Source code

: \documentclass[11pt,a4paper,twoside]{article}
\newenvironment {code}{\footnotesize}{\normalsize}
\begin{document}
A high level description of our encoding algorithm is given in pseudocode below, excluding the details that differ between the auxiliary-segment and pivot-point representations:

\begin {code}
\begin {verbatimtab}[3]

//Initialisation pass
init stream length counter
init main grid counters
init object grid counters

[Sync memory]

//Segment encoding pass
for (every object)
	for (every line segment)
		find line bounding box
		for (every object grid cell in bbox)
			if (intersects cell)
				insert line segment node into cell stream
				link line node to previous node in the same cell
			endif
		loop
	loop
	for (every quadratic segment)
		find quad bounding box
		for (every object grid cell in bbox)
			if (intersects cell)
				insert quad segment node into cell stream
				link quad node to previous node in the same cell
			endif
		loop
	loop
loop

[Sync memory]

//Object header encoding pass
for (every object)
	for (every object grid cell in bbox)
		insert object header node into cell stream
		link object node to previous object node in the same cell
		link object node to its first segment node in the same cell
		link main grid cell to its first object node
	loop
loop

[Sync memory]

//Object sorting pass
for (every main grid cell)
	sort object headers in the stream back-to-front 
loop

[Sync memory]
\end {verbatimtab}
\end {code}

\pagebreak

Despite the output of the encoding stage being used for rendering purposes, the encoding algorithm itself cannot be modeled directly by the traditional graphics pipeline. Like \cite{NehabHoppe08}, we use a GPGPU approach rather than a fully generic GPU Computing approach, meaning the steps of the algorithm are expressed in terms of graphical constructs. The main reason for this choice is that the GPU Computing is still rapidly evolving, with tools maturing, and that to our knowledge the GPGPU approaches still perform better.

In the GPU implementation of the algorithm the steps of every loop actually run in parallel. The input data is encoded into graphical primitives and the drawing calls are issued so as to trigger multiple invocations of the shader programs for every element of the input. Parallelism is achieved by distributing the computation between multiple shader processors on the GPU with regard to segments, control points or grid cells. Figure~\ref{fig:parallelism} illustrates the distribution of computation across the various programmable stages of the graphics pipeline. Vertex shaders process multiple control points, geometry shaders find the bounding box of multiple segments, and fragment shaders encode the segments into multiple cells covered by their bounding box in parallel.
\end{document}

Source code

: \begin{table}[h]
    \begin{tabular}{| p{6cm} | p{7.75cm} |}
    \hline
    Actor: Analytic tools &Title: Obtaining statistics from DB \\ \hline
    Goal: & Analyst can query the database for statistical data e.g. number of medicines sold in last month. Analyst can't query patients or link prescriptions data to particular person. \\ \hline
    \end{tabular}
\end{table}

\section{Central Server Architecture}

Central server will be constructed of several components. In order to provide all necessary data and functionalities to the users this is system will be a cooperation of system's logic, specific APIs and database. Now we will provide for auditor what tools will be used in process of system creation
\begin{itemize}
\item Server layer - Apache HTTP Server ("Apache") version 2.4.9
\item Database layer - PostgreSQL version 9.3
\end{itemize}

#### EXERCISE AIM:
After reading the data, retype all of it exactly as it reads.

#### ANSWER SECTION:
Source code

: \documentclass[11pt,a4paper,twoside]{article}
\newenvironment {code}{\footnotesize}{\normalsize}
\begin{document}
A high level description of our encoding algorithm is given in pseudocode below, excluding the details that differ between the auxiliary-segment and pivot-point representations:

\begin {code}
\begin {verbatimtab}[3]

//Initialisation pass
init stream length counter
init main grid counters
init object grid counters

[Sync memory]

//Segment encoding pass
for (every object)
	for (every line segment)
		find line bounding box
		for (every object grid cell in bbox)
			if (intersects cell)
				insert line segment node into cell stream
				link line node to previous node in the same cell
			endif
		loop
	loop
	for (every quadratic segment)
		find quad bounding box
		for (every object grid cell in bbox)
			if (intersects cell)
				insert quad segment node into cell stream
				link quad node to previous node in the same cell
			endif
		loop
	loop
loop

[Sync memory]

//Object header encoding pass
for (every object)
	for (every object grid cell in bbox)
		insert object header node into cell stream
		link object node to previous object node in the same cell
		link object node to its first segment node in the same cell
		link main grid cell to its first object node
	loop
loop

[Sync memory]

//Object sorting pass
for (every main grid cell)
	sort object headers in the stream back-to-front 
loop

[Sync memory]
\end {verbatimtab}
\end {code}

\pagebreak

Despite the output of the encoding stage being used for rendering purposes, the encoding algorithm itself cannot be modeled directly by the traditional graphics pipeline. Like \cite{NehabHoppe08}, we use a GPGPU approach rather than a fully generic GPU Computing approach, meaning the steps of the algorithm are expressed in terms of graphical constructs. The main reason for this choice is that the GPU Computing is still rapidly evolving, with tools maturing, and that to our knowledge the GPGPU approaches still perform better.

In the GPU implementation of the algorithm the steps of every loop actually run in parallel. The input data is encoded into graphical primitives and the drawing calls are issued so as to trigger multiple invocations of the shader programs for every element of the input. Parallelism is achieved by distributing the computation between multiple shader processors on the GPU with regard to segments, control points or grid cells. Figure~\ref{fig:parallelism} illustrates the distribution of computation across the various programmable stages of the graphics pipeline. Vertex shaders process multiple control points, geometry shaders find the bounding box of multiple segments, and fragment shaders encode the segments into multiple cells covered by their bounding box in parallel.
\end{document}

Source code

: \begin{table}[h]
    \begin{tabular}{| p{6cm} | p{7.75cm} |}
    \hline
    Actor: Analytic tools &Title: Obtaining statistics from DB \\ \hline
    Goal: & Analyst can query the database for statistical data e.g. number of medicines sold in last month. Analyst can't query patients or link prescriptions data to particular person. \\ \hline
    \end{tabular}
\end{table}

\section{Central Server Architecture}

Central server will be constructed of several components. In order to provide all necessary data and functionalities to the users this is system will be a cooperation of system's logic, specific APIs and database. Now we will provide for auditor what tools will be used in process of system creation
\begin{itemize}
\item Server layer - Apache HTTP Server ("Apache") version 2.4.9
\item Database layer - PostgreSQL version 9.3
\end{itemize}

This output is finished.